Only the number is wanted: tally the lines below that contain the word "analysis".
=== Input ===
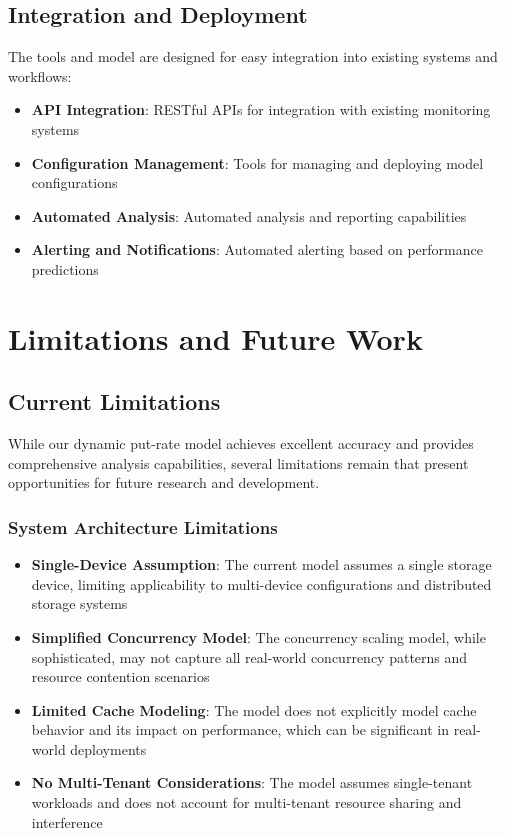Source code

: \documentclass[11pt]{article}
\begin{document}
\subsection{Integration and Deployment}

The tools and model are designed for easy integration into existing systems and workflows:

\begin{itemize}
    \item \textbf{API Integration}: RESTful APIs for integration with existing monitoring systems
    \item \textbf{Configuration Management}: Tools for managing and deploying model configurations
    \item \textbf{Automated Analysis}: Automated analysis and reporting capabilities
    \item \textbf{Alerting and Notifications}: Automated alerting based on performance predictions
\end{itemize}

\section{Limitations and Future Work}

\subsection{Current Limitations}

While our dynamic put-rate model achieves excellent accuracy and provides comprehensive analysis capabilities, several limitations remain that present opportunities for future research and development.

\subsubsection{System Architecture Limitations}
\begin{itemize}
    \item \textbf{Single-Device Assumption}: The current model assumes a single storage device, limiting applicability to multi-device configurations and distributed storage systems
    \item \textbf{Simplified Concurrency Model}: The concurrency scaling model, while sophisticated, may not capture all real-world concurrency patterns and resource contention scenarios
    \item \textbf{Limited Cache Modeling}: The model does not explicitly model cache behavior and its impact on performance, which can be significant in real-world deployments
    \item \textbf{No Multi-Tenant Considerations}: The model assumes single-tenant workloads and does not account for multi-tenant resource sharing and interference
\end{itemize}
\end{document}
===
=== Input ===
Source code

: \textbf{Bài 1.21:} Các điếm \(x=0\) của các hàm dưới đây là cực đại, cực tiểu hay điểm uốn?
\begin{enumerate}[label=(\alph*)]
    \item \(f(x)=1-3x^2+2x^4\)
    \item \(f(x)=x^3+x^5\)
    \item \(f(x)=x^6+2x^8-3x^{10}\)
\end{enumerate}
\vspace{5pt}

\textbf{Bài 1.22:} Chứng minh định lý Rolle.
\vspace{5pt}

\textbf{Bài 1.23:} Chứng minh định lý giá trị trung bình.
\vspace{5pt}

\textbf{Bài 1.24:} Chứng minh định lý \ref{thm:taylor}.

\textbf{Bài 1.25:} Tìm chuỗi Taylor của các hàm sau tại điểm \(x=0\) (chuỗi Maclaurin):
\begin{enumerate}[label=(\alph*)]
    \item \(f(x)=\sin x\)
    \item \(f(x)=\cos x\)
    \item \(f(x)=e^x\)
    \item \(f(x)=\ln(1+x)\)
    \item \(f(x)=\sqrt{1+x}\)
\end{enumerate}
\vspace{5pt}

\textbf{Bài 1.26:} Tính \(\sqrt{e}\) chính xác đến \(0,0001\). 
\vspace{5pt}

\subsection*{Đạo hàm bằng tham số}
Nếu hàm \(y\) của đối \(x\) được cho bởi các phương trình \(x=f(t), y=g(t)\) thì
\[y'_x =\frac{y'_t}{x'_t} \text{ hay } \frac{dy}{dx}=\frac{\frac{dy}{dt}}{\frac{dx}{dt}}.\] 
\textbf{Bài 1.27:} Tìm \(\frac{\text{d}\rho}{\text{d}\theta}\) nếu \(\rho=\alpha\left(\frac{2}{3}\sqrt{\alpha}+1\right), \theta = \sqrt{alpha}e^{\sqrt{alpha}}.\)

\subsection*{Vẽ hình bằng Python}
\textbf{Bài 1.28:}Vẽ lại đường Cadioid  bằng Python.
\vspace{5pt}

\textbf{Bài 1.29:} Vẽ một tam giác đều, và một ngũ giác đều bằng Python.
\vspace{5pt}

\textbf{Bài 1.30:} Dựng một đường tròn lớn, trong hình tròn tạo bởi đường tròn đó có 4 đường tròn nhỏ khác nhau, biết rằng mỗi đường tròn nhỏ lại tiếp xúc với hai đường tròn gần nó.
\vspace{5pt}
===
Solution:
2